The Mortgage Rate Factor is more mysterious than Gross Disposable Income. The mortgage rate factor is a percent of Gross Disposable Income that is set aside for housing and is permissible under a particular residential mortgage program. The gross disposable income factor for a conventional mortgage is typically between 43 and 46 percent (.43 to .46) depending on the program; while the gross disposable income factor on government guaranteed loans is usually a little higher, between 47 and 50.5 percent (.47 to .505) depending on the program.

To illustrate the mortgage qualification equation, let’s add some numbers to it rather than wordy descriptions. Robert earns $3000 per month before taxes from his job at ABC Corporation. He has four credit card payments, three with a minimum monthly payment of $50 per month and one with a minimum monthly payment of $150. Robert has no personal loans and no student loans. (Student loan debt may complicate the equation especially if the student loan is in forbearance. So, we will keep it simple and not use student loan debt.). He also has a truck payment of $550 per month. Robert decides that he will apply for a conventional mortgage with a gross disposable income factor of 45 percent.
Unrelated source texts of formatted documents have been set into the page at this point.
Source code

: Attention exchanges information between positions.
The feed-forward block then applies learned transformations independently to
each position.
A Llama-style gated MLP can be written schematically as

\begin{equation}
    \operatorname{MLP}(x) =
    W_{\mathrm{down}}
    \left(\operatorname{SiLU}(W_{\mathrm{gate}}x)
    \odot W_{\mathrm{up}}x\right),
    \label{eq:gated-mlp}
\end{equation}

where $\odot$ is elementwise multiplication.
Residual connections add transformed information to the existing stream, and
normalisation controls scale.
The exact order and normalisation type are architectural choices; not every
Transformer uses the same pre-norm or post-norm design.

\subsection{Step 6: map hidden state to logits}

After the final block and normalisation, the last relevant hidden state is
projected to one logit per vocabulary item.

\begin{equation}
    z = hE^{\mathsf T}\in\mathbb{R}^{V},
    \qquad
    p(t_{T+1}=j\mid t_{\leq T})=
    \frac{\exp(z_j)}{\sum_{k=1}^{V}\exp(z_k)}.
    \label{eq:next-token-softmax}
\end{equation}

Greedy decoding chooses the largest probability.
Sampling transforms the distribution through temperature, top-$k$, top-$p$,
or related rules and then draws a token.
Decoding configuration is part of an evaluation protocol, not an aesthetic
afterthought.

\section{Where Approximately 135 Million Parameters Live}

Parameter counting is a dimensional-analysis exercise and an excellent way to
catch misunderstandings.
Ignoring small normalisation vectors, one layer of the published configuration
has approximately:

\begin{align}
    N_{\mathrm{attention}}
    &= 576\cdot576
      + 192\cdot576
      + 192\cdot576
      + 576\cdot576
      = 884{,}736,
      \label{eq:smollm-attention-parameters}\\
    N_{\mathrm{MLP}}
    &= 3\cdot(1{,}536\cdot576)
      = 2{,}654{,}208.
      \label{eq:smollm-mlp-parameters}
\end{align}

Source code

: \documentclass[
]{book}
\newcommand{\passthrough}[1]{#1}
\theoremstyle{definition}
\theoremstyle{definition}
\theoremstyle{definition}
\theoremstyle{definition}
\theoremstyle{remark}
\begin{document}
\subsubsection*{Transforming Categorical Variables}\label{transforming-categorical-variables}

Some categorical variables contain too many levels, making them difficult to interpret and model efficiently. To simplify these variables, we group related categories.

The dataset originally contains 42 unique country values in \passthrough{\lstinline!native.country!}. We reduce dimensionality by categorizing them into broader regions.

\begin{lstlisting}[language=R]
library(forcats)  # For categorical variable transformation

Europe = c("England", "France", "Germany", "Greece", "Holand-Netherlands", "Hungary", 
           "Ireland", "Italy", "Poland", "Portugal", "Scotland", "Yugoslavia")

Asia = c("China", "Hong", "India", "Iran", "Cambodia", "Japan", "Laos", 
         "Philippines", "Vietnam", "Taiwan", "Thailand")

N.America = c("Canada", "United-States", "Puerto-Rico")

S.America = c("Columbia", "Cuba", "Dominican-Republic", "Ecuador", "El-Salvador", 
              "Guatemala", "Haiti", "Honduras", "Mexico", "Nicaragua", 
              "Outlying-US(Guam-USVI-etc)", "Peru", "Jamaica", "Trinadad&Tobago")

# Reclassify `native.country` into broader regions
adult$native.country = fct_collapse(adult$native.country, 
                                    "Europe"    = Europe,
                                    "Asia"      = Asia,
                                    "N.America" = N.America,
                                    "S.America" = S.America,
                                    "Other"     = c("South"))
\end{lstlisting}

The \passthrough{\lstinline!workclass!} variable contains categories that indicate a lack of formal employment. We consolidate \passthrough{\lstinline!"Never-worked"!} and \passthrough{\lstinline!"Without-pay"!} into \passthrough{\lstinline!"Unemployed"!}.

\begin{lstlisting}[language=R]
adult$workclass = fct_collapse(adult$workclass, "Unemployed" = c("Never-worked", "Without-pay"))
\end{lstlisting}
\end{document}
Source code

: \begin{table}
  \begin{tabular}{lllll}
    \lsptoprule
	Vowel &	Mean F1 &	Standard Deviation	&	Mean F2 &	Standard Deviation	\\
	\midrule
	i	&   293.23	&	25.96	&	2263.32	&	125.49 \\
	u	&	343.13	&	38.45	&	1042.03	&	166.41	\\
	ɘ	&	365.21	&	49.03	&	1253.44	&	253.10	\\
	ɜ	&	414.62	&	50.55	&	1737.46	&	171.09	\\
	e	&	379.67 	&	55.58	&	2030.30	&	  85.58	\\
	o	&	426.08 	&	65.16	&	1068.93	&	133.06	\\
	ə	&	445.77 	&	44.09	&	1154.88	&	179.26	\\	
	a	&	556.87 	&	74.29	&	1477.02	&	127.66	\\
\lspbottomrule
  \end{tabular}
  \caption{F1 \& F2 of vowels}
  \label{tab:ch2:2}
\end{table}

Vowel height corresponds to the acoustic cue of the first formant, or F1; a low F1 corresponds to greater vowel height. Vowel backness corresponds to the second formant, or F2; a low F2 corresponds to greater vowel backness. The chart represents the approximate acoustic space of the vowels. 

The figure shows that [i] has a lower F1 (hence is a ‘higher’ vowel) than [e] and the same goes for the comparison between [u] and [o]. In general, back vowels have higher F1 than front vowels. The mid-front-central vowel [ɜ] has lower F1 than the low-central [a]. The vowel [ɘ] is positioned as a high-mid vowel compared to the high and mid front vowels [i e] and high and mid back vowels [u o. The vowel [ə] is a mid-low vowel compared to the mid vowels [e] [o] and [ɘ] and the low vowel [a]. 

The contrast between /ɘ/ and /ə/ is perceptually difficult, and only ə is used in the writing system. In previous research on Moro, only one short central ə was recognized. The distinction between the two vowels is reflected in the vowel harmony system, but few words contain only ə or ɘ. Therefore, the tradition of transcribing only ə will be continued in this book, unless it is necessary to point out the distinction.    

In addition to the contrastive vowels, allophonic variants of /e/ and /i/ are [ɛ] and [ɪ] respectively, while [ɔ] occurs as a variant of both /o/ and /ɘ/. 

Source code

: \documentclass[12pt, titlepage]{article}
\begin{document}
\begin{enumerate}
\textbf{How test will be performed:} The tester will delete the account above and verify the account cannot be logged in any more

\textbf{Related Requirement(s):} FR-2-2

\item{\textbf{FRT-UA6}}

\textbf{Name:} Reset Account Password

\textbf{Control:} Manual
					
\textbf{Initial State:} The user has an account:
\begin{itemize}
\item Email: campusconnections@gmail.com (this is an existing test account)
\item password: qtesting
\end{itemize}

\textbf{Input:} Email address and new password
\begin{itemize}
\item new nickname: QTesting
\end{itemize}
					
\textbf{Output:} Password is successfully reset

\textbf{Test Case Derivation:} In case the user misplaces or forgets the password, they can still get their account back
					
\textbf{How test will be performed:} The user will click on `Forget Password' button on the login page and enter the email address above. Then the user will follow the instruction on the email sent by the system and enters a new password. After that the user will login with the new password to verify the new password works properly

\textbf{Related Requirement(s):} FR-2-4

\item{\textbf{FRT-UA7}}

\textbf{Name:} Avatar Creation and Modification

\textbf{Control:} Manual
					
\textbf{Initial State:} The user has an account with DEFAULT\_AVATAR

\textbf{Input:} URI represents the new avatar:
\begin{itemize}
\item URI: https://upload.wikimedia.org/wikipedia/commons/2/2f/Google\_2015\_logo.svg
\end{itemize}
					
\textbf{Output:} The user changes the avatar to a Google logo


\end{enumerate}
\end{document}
Dropping in the numbers from the above fact pattern, the equation looks like this. ($3000 – $850) x .45 = $967.50. For the conventional mortgage program Robert choose, he can have a maximum mortgage payment of $967.50 which must include PITI. That means that under the conventional mortgage program selected , Robert can afford a home of about $149,000 at an interest rate of 5% with 20% ($29.800) down, yearly insurance expense of $900 per year or $75 per month and taxes of $2976 per year or $248 per month.

NOT BAD.

IT COULD BE BETTER

All things the same, if the real estate taxes were $1000 per year less, Robert could afford a $175,000 home. In contrast, if Robert decided to buy the same house with lower taxes, his monthly payment would be about $880.

THAT’S ABOUT $85 PER MONTH SAVINGS.

Why does reducing your taxes $1000 per year affect a monthly mortgage payment $84 per year when reducing the amount of a mortgage by a $1000 only lessen the monthly mortgage payment by $5 dollars per month? The answer is simple when you think about. The entire amount of your real estate taxes are paid every year. The $1000 reduction on your mortgage is reduced over the life of your mortgage, usually thirty years. Thus, a real estate tax reduce is a dollar for dollar reduction in your payment every month, while the the $1000 mortgage reduction is only a few dollars per month over the thirty year life of your mortgage.

Reducing your real estate taxes, when possible, can help make your home more affordable and put more cash into your pocket. To do that in Pennsylvania, you will most likely need to file a tax appeal.